Die Koordinierungsstelle Klimaneutrale Bundesverwaltung (KKB) im fachlichen und politischen Dialog zur Lösung einer komplexen Aufgabe
Zuerst erschienen in der public Ausgabe 01-2023
von Dr. Kerstin Röhling und Ruth Geibel1
Mit dem Klimaschutzprogramm 2030 hat sich die Bundesregierung ehrgeizige Ziele zur Treibhausgas-Reduktion in Deutschland gesetzt. Teil des Programms ist die klimaneutrale Bundesverwaltung bis 2030. Diese Zielstellung wurde im November 2019 im Klimaschutzgesetz (KSG) gesetzlich festgeschrieben (§ 15 KSG).2
Das Klimaschutzgesetz und das Klimaschutzprogramm 2030 benennen die Vorbildfunktion der Bundesverwaltung auf dem Weg zur Klimaneutralität. Die Anfang 2020 auf Beschluss des Staatssekretärsausschusses Nachhaltigkeit eingerichtete „Koordinierungsstelle Klimaneutrale Bundesverwaltung“ (KKB) steuert und begleitet diesen Transformationsprozess für die Bundesverwaltung. Sie erarbeitet dafür ein beschlussfähiges Maßnahmenpaket, das konkrete und erforderliche Vorgaben für die Bundesbehörden zur Klimaneutralität enthalten wird. Wesentlicher Bestandteil ist die erste Klimabilanz der unmittelbaren Bundesverwaltung. Beginnend mit den Daten aus dem Jahr 2021 wird sie zukünftig jährlich von der Koordinierungsstelle erstellt.3
Wirksame Klimamaßnahmen in relevanten Handlungsfeldern
Um relevante Emissionsquellen in der Bundesverwaltung zu identifizieren und die Emissionen zukünftig zu reduzieren, wurden die Handlungsfelder Beschaffung, Kantinenbetrieb, Liegenschaften, Mobilität und Veranstaltungen definiert. Für alle Handlungsfelder gilt, Emissionen so weit wie möglich zu vermeiden oder zu reduzieren. Für nicht vermeidbare Emissionen werden Kompensationsvorschläge erarbeitet. Für die verschiedenen Handlungsfelder sind die jeweils zuständigen Ressorts verantwortlich. Für die beiden wichtigen Handlungsfelder Liegenschaften und Mobilität ist die KKB federführend. Aktuell werden circa 4.500 bundesweite Liegenschaften und circa 43.000 Dienstfahrzeuge unter die Klimaneutralitätslupe genommen. Andere Ressorts wie das Bundesministerium für Ernährung und Landwirtschaft (BMEL) überprüfen den Betrieb von etwa 110 Kantinen, das Bundespresseamt ist federführend für Veranstaltungen.

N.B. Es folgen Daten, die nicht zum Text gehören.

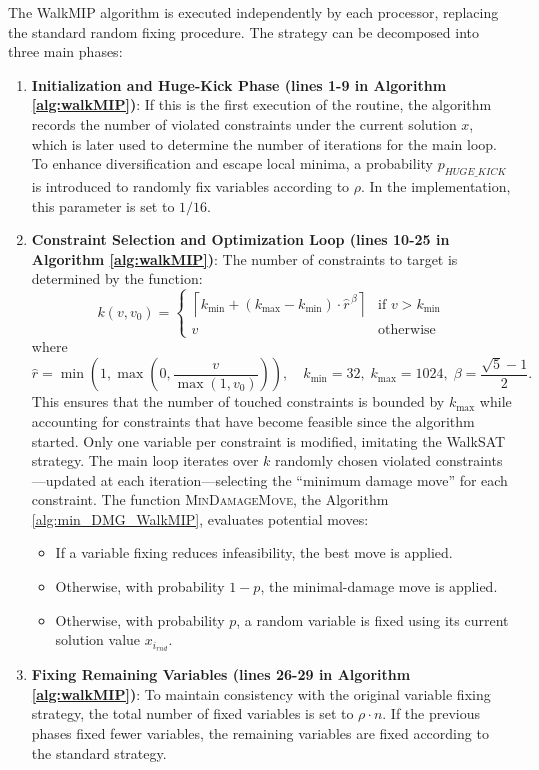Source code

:The WalkMIP algorithm is executed independently by each processor, replacing the standard random fixing procedure. The strategy can be decomposed into three main phases:

\begin{enumerate}
    \item \textbf{Initialization and Huge-Kick Phase (lines 1-9 in Algorithm \ref{alg:walkMIP})}: If this is the first execution of the routine, the algorithm records the number of violated constraints under the current solution $x$, which is later used to determine the number of iterations for the main loop. To enhance diversification and escape local minima, a probability $p_{HUGE\_KICK}$ is introduced to randomly fix variables according to $\rho$. In the implementation, this parameter is set to $1/16$.
    
    \item \textbf{Constraint Selection and Optimization Loop (lines 10-25 in Algorithm \ref{alg:walkMIP})}: The number of constraints to target is determined by the function:
    $$
    k(v, v_0) =
    \begin{cases}
    \left\lceil k_{\min} + (k_{\max}-k_{\min}) \cdot \hat{r}^{\,\beta} \right\rceil & \text{if } v > k_{\min} \\[0.5em]
    v & \text{otherwise}
    \end{cases}
    $$
    where
    $$
    \hat{r} = \min\!\left(1, \max\!\left(0, \frac{v}{\max(1, v_0)}\right)\right),\quad k_{\min}=32,\; k_{\max}=1024,\; \beta=\frac{\sqrt{5}-1}{2}.
    $$
    This ensures that the number of touched constraints is bounded by $k_{\max}$ while accounting for constraints that have become feasible since the algorithm started. Only one variable per constraint is modified, imitating the WalkSAT strategy. The main loop iterates over $k$ randomly chosen violated constraints---updated at each iteration---selecting the ``minimum damage move'' for each constraint. The function \textsc{MinDamageMove}, the Algorithm \ref{alg:min_DMG_WalkMIP}, evaluates potential moves:  
        \begin{itemize}
            \item If a variable fixing reduces infeasibility, the best move is applied.
            \item Otherwise, with probability $1-p$, the minimal-damage move is applied.
            \item Otherwise, with probability $p$, a random variable is fixed using its current solution value $x_{i_{rnd}}$.
        \end{itemize}
    
    \item \textbf{Fixing Remaining Variables (lines 26-29 in Algorithm \ref{alg:walkMIP})}: To maintain consistency with the original variable fixing strategy, the total number of fixed variables is set to $\rho \cdot n$. If the previous phases fixed fewer variables, the remaining variables are fixed according to the standard strategy.
\end{enumerate}

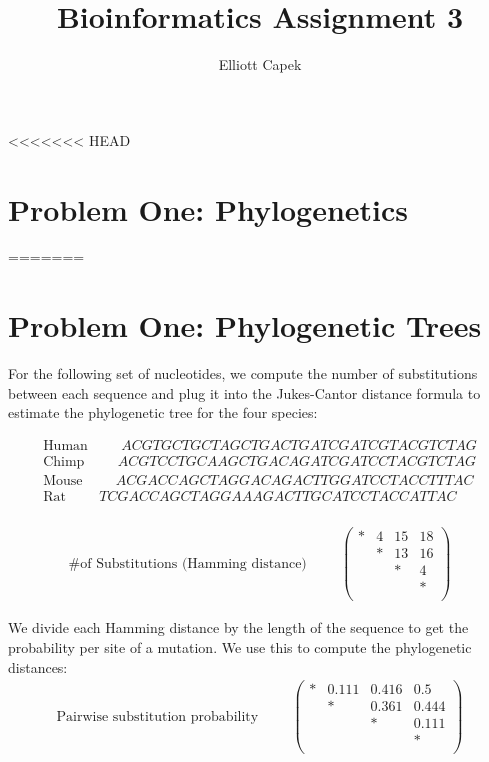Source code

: \documentclass[10pt]{article} %
\title{Bioinformatics Assignment 3}
\author{Elliott Capek}
\begin{document}
\maketitle{}

<<<<<<< HEAD
\section{Problem One: Phylogenetics}

=======
\section{Problem One: Phylogenetic Trees}
For the following set of nucleotides, we compute the number of substitutions between
each sequence and plug it into the Jukes-Cantor distance formula to estimate the
phylogenetic tree for the four species:

\begin{align*}
  \mbox{Human} \hspace{1cm}ACGTGCTGCTAGCTGACTGATCGATCGTACGTCTAG\\
  \mbox{Chimp} \hspace{1cm}ACGTCCTGCAAGCTGACAGATCGATCCTACGTCTAG\\
  \mbox{Mouse} \hspace{1cm}ACGACCAGCTAGGACAGACTTGGATCCTACCTTTAC\\
  \mbox{Rat}   \hspace{1cm}TCGACCAGCTAGGAAAGACTTGCATCCTACCATTAC\\
\end{align*}

\begin{align*}
  \mbox{\# of Substitutions (Hamming distance)} \hspace{1cm}
  \begin{pmatrix}
    * & 4 & 15 & 18\\
    & * & 13 & 16\\
    & & * & 4\\
    & & & *\\
  \end{pmatrix}
\end{align*}

We divide each Hamming distance by the length of the sequence to get the probability per site
of a mutation. We use this to compute the phylogenetic distances:\\

\begin{align*}
  \mbox{Pairwise substitution probability} \hspace{1cm}
  \begin{pmatrix}
    * & 0.111 & 0.416 & 0.5\\
    & * & 0.361 & 0.444\\
    & & * & 0.111\\
    & & & *\\
  \end{pmatrix}
\end{align*}
\end{document}
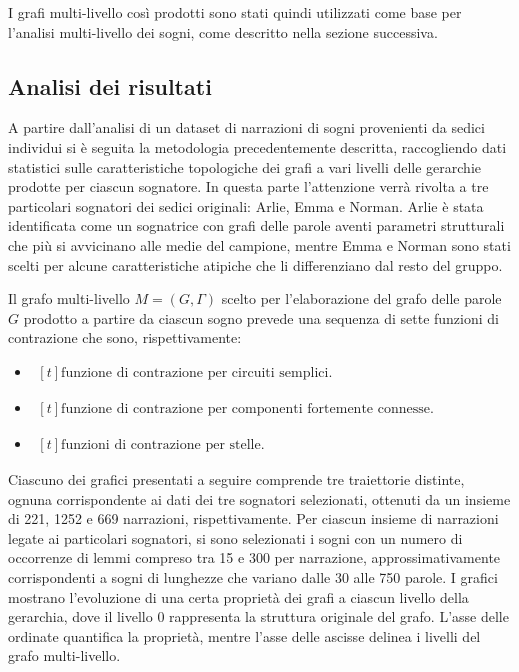 I grafi multi-livello così prodotti sono stati quindi utilizzati come base per l'analisi multi-livello dei sogni,
come descritto nella sezione successiva.

\subsection{Analisi dei risultati}
A partire dall'analisi di un dataset di narrazioni di sogni provenienti da sedici individui si è seguita la
metodologia precedentemente descritta, raccogliendo dati statistici sulle caratteristiche topologiche
dei grafi a vari livelli delle gerarchie prodotte per ciascun sognatore.
In questa parte l'attenzione verrà rivolta a tre particolari sognatori dei sedici originali: Arlie, Emma e Norman.
Arlie è stata identificata come un sognatrice con grafi delle parole aventi parametri strutturali che più si
avvicinano alle medie del campione, mentre Emma e Norman sono stati scelti per alcune caratteristiche atipiche
che li differenziano dal resto del gruppo.

Il grafo multi-livello $M = (G, \Gamma)$ scelto per l'elaborazione del grafo delle parole $G$ prodotto a partire
da ciascun sogno prevede una sequenza di sette funzioni di contrazione che sono, rispettivamente:
\begin{itemize}
    \item {}
    $ \begin{aligned}[t]
      \text{funzione di contrazione per circuiti semplici.}
      \end{aligned} $
    \item {}
    $ \begin{aligned}[t]
      \text{funzione di contrazione per componenti fortemente connesse.}
      \end{aligned} $
    \item {}
    $ \begin{aligned}[t]
      \text{funzioni di contrazione per stelle.}
      \end{aligned} $
\end{itemize}

Ciascuno dei grafici presentati a seguire comprende tre traiettorie distinte, ognuna corrispondente ai dati
dei tre sognatori selezionati, ottenuti da un insieme di 221, 1252 e 669 narrazioni, rispettivamente.
Per ciascun insieme di narrazioni legate ai particolari sognatori, si sono selezionati i sogni con un numero di
occorrenze di lemmi compreso tra 15 e 300 per narrazione, approssimativamente corrispondenti a sogni
di lunghezze che variano dalle 30 alle 750 parole.
I grafici mostrano l'evoluzione di una certa proprietà dei grafi a ciascun livello della gerarchia,
dove il livello $0$ rappresenta la struttura originale del grafo.
L'asse delle ordinate quantifica la proprietà, mentre l'asse delle ascisse delinea i livelli del grafo multi-livello.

Die Bereiche Liegenschaften und Mobilität sind weitreichende Themenfelder, da beispielsweise Zukäufe von Fahrzeugen oder Neuanmietungen beziehungsweise Umzüge von Verwaltungen kontinuierlich für das Monitoring mitgedacht und eingepflegt werden müssen. Liegenschaften sind durch ihren Energieverbrauch wesentlicher Verursacher von Treibhausgasen, können durch installierte Photovoltaikanlagen aber auch Energie bereitstellen. Auch das Handlungsfeld Mobilität ist breitgefächert und reicht von der Fuhrparkorganisation und -ausstattung über Dienstreisen bis hin zur Gestaltung des Arbeitsweges von Mitarbeitenden. In dem von der KKB zu entwickelnden Maßnahmenpaket sollen emissionsärmere Alternativen ausgearbeitet werden.
"Als Leiterin der KKB bin ich auch Vorbild. Das bedeutet: Wie komme ich zur Arbeit? Wie konsumiere ich? Wie und wohin reise ich? Diese Verantwortung habe ich in meiner Funktion, aber auch als Mutter. Ich möchte einen möglichst geringen CO2-Fußabdruck hinterlassen, auch für die nachfolgenden Generationen."
Dr. Kerstin Röhling
Die erste Klimabilanz der Bundesverwaltung
Die erste Klimabilanz, die derzeit mit Daten aus 2021 und anschließend jährlich von der KKB für das Vorjahr erstellt wird, dient der Bestandsaufnahme und als Grundlage für die zu erarbeitenden Klimaschutzmaßnahmen. Fast 130 bundesweite Institutionen waren angehalten, innerhalb einer vierwöchigen Frist in umfangreichen Fragebögen ihre Klimadaten festzuhalten. Es geht um Verbrauchsdaten für zum Beispiel Strom oder Wärme, aber auch um Angaben zum Fuhrpark. Die Herausforderung liegt darin, valide Daten zu erfassen und die große Diversität der Institutionen abzudecken. Zusätzliche Herausforderungen bei der jährlichen Erhebung der Daten sind neue Ressortzuschnitte nach Bundestagswahlen oder die Anmietung neuer Liegenschaften.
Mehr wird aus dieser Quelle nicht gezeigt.